What is required:
Repeat the records in full. No pictures belong in the copy.

Supplied information:
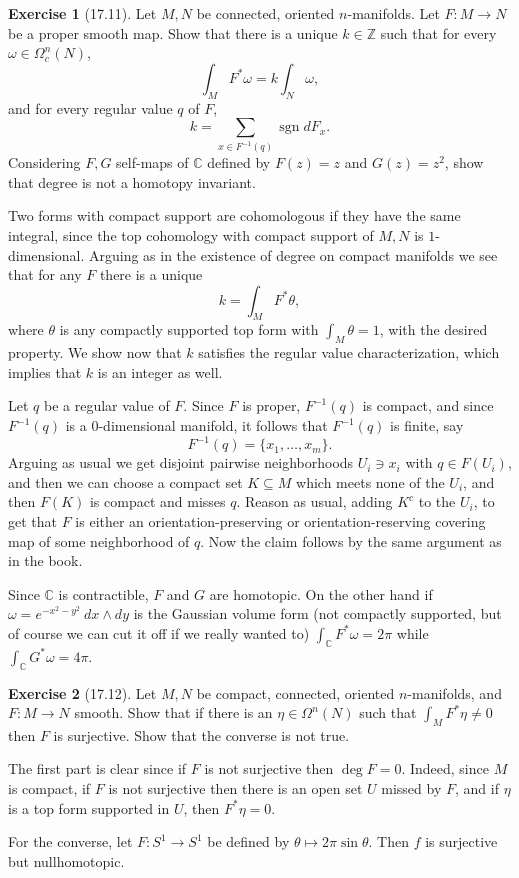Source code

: \documentclass[10pt]{article}
\newcommand{\ZZ}{\mathbb{Z}}
\newcommand{\CC}{\mathbb{C}}
\newcommand{\sgn}{\operatorname{sgn}}
\theoremstyle{definition}
\newtheorem{exer}{Exercise}
\begin{document}
\begin{exer}[17.11]
Let $M, N$ be connected, oriented $n$-manifolds. Let $F: M \to N$ be a proper smooth map. Show that there is a unique $k \in \ZZ$ such that for every $\omega \in \Omega^n_c(N)$,
$$\int_M F^*\omega = k\int_N \omega,$$
and for every regular value $q$ of $F$,
$$k = \sum_{x \in F^{-1}(q)} \sgn dF_x.$$
Considering $F,G$ self-maps of $\CC$ defined by $F(z) = z$ and $G(z) = z^2$, show that degree is not a homotopy invariant.
\end{exer}

Two forms with compact support are cohomologous if they have the same integral, since the top cohomology with compact support of $M, N$ is $1$-dimensional.
Arguing as in the existence of degree on compact manifolds we see that for any $F$ there is a unique
$$k = \int_M F^*\theta,$$
where $\theta$ is any compactly supported top form with $\int_M \theta = 1$, with the desired property.
We show now that $k$ satisfies the regular value characterization, which implies that $k$ is an integer as well.

Let $q$ be a regular value of $F$. Since $F$ is proper, $F^{-1}(q)$ is compact, and since $F^{-1}(q)$ is a $0$-dimensional manifold, it follows that $F^{-1}(q)$ is finite, say
$$F^{-1}(q) = \{x_1, \dots, x_m\}.$$
Arguing as usual we get disjoint pairwise neighborhoods $U_i \ni x_i$ with $q \in F(U_i)$, and then we can choose a compact set $K \subseteq M$ which meets none of the $U_i$, and then $F(K)$ is compact and misses $q$.
Reason as usual, adding $K^c$ to the $U_i$, to get that $F$ is either an orientation-preserving or orientation-reserving covering map of some neighborhood of $q$.
Now the claim follows by the same argument as in the book.

Since $\CC$ is contractible, $F$ and $G$ are homotopic. On the other hand if $\omega = e^{-x^2-y^2}~dx\wedge dy$ is the Gaussian volume form (not compactly supported, but of course we can cut it off if we really wanted to) $\int_\CC F^*\omega = 2\pi$ while $\int_\CC G^*\omega = 4\pi$.

\begin{exer}[17.12]
Let $M,N$ be compact, connected, oriented $n$-manifolds, and $F: M \to N$ smooth.
Show that if there is an $\eta \in \Omega^n(N)$ such that $\int_M F^*\eta \neq 0$ then $F$ is surjective.
Show that the converse is not true.
\end{exer}

The first part is clear since if $F$ is not surjective then $\deg F = 0$.
Indeed, since $M$ is compact, if $F$ is not surjective then there is an open set $U$ missed by $F$, and if $\eta$ is a top form supported in $U$, then $F^*\eta = 0$.

For the converse, let $F: S^1 \to S^1$ be defined by $\theta \mapsto 2\pi\sin \theta$.
Then $f$ is surjective but nullhomotopic.
\end{document}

Solution to this task:
Source code

: \documentclass[10pt]{article}
\newcommand{\ZZ}{\mathbb{Z}}
\newcommand{\CC}{\mathbb{C}}
\newcommand{\sgn}{\operatorname{sgn}}
\theoremstyle{definition}
\newtheorem{exer}{Exercise}
\begin{document}
\begin{exer}[17.11]
Let $M, N$ be connected, oriented $n$-manifolds. Let $F: M \to N$ be a proper smooth map. Show that there is a unique $k \in \ZZ$ such that for every $\omega \in \Omega^n_c(N)$,
$$\int_M F^*\omega = k\int_N \omega,$$
and for every regular value $q$ of $F$,
$$k = \sum_{x \in F^{-1}(q)} \sgn dF_x.$$
Considering $F,G$ self-maps of $\CC$ defined by $F(z) = z$ and $G(z) = z^2$, show that degree is not a homotopy invariant.
\end{exer}

Two forms with compact support are cohomologous if they have the same integral, since the top cohomology with compact support of $M, N$ is $1$-dimensional.
Arguing as in the existence of degree on compact manifolds we see that for any $F$ there is a unique
$$k = \int_M F^*\theta,$$
where $\theta$ is any compactly supported top form with $\int_M \theta = 1$, with the desired property.
We show now that $k$ satisfies the regular value characterization, which implies that $k$ is an integer as well.

Let $q$ be a regular value of $F$. Since $F$ is proper, $F^{-1}(q)$ is compact, and since $F^{-1}(q)$ is a $0$-dimensional manifold, it follows that $F^{-1}(q)$ is finite, say
$$F^{-1}(q) = \{x_1, \dots, x_m\}.$$
Arguing as usual we get disjoint pairwise neighborhoods $U_i \ni x_i$ with $q \in F(U_i)$, and then we can choose a compact set $K \subseteq M$ which meets none of the $U_i$, and then $F(K)$ is compact and misses $q$.
Reason as usual, adding $K^c$ to the $U_i$, to get that $F$ is either an orientation-preserving or orientation-reserving covering map of some neighborhood of $q$.
Now the claim follows by the same argument as in the book.

Since $\CC$ is contractible, $F$ and $G$ are homotopic. On the other hand if $\omega = e^{-x^2-y^2}~dx\wedge dy$ is the Gaussian volume form (not compactly supported, but of course we can cut it off if we really wanted to) $\int_\CC F^*\omega = 2\pi$ while $\int_\CC G^*\omega = 4\pi$.

\begin{exer}[17.12]
Let $M,N$ be compact, connected, oriented $n$-manifolds, and $F: M \to N$ smooth.
Show that if there is an $\eta \in \Omega^n(N)$ such that $\int_M F^*\eta \neq 0$ then $F$ is surjective.
Show that the converse is not true.
\end{exer}

The first part is clear since if $F$ is not surjective then $\deg F = 0$.
Indeed, since $M$ is compact, if $F$ is not surjective then there is an open set $U$ missed by $F$, and if $\eta$ is a top form supported in $U$, then $F^*\eta = 0$.

For the converse, let $F: S^1 \to S^1$ be defined by $\theta \mapsto 2\pi\sin \theta$.
Then $f$ is surjective but nullhomotopic.
\end{document}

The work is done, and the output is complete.